Preparation of Nerve Grafts
Several methods are adopted in connecting CC7 and the injured brachial plexus: pedicled ulnar nerve graft, ulnar nerve graft with vessel anastomosis, free or vascularized sural nerve graft, and direct neurorrhaphy.
Pedicled Ulnar Nerve Graft
In total BPAI patients, the ulnar nerve and its dorsal cutaneous branch on the affected side are severed at the wrist level and dissected proximally. The superior ulnar collateral artery of upper arm segment is also harvested, together with the ulnar nerve ( Fig. 22.2 ).
The distal end of the ulnar nerve is drawn to the supraclavicular region on the unaffected side through a cross-chest subcutaneous tunnel. The distal end is coapted to the CC7 nerve root in the first stage of this surgery while the other end of the pedicled ulnar nerve graft is coapted to the recipient nerve, such as the median nerve, radial nerve, musculocutaneous nerve, or thoracodorsal nerve of the injured side at the second stage ( Fig. 22.3 ).

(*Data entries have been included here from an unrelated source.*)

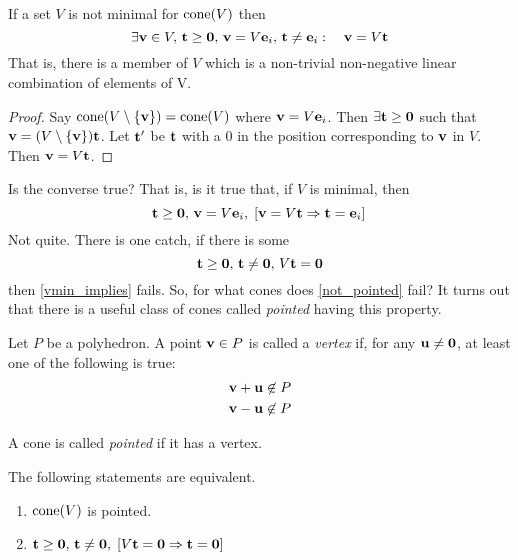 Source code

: \begin{Prop}\label{v_not_minimal}
	If a set $V$ is not minimal for $\operatorname{cone}(V)$ then
	\[\exists \mathbf{v}\in V,\, \mathbf{t}\geq\mathbf{0},\, \mathbf{v}=V\mathbf{e}_i,\,\mathbf{t}\neq\mathbf{e}_i:\quad \mathbf{v} = V\mathbf{t} \]
  That is, there is a member of $V$ which is a non-trivial non-negative linear combination of elements of V.
\end{Prop}

\begin{proof}
	Say $\operatorname{cone}(V\setminus\{\mathbf{v}\}) = \operatorname{cone}(V)$ where $\mathbf{v}=V\mathbf{e}_i$.  Then $\exists \mathbf{t}\geq\mathbf{0}$ such that $\mathbf{v}=(V\setminus\{\mathbf{v}\})\mathbf{t}$.  Let $\mathbf{t}'$ be $\mathbf{t}$ with a $0$ in the position corresponding to $\mathbf{v}$ in $V$.  Then $\mathbf{v}=V\mathbf{t}$.
\end{proof}

Is the converse true?  That is, is it true that, if $V$ is minimal, then
\begin{equation} 
  \mathbf{t}\geq\mathbf{0},\,\mathbf{v}=V\mathbf{e}_i,\; [\mathbf{v}=V\mathbf{t} \Rightarrow \mathbf{t}=\mathbf{e}_i]\, \label{vmin_implies}
\end{equation}
Not quite.  There is one catch, if there is some 
\begin{equation}
  \mathbf{t}\geq\mathbf{0},\,\mathbf{t}\neq\mathbf{0},\,V\mathbf{t}=\mathbf{0}  \label{not_pointed}
\end{equation}
then \eqref{vmin_implies} fails.  So, for what cones does \eqref{not_pointed} fail?  It turns out that there is a useful class of cones called \textit{pointed} having this property.

\begin{Def}[Vertex]
	Let $P$ be a polyhedron.  A point $\mathbf{v} \in P$ is called a \textit{vertex} if, for any $\mathbf{u} \neq \mathbf{0}$, at least one of the following is true:
	\begin{align*}
		\mathbf{v} + \mathbf{u} \not\in P \\
		\mathbf{v} - \mathbf{u} \not\in P
	\end{align*}
\end{Def}

\begin{Def}
  A cone is called \textit{pointed} if it has a vertex.
\end{Def}

\begin{Prop} The following statements are equivalent.
  \begin{enumerate}
    \item $\operatorname{cone}(V)$ is pointed.
    \item $\mathbf{t}\geq\mathbf{0},\,\mathbf{t}\neq\mathbf{0},\; [V\mathbf{t}=\mathbf{0} \Rightarrow \mathbf{t}=\mathbf{0}]$
  \end{enumerate}
\end{Prop}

The second stage can be performed when nerve regeneration has reached the axilla of the affected side, as decided by clinical and physiological studies as follows:
Tapping along the route of ulnar nerve until Tinel sign can be elicited at ipsilateral axilla
Eliciting SEP from scalp while stimulating along the route of subcutaneous ulnar nerve, which demonstrates successful nerve regeneration
Estimation based on previous experiences and the nerve growth rate of 1 mm per day, suggesting an optimal interval of 4–8 months between the two stages to obtain best outcomes in both motor and sensory recovery.
Pitfalls/Complications
Sensory abnormality of donor limb is the most common complication. Most experienced temporary paresthesia in the median nerve innervated area of the donor limb. Paresthesia, mostly numbness, frequently affects the distal index finger (74%), followed by middle finger (58%), and thumb. In a few cases, paresthetic area also includes the ring finger, volar palm, and radial area of the contralateral forearm. The sensory abnormalities spontaneously recovered within 2 weeks to 3 months.
Temporary mild motor deficits of extensor weakness in the elbow, wrist, or fingers in the healthy upper limb are also a main complication after CC7 nerve transfer but less common than sensory deficit. Usually, complete functional recovery was noted within 2 weeks to 2 months after surgery.
Theoretically, the anatomic variation of prefixed or postfixed brachial plexus with involvement of C4 or T2 contribution may result in considerable complications of upper limb paralysis after CC7 nerve transfer, although it is rare. Adequate exposure of all five roots and intraoperative EMG testing are effective and necessary preventions to avoid function deficits in the donor limb.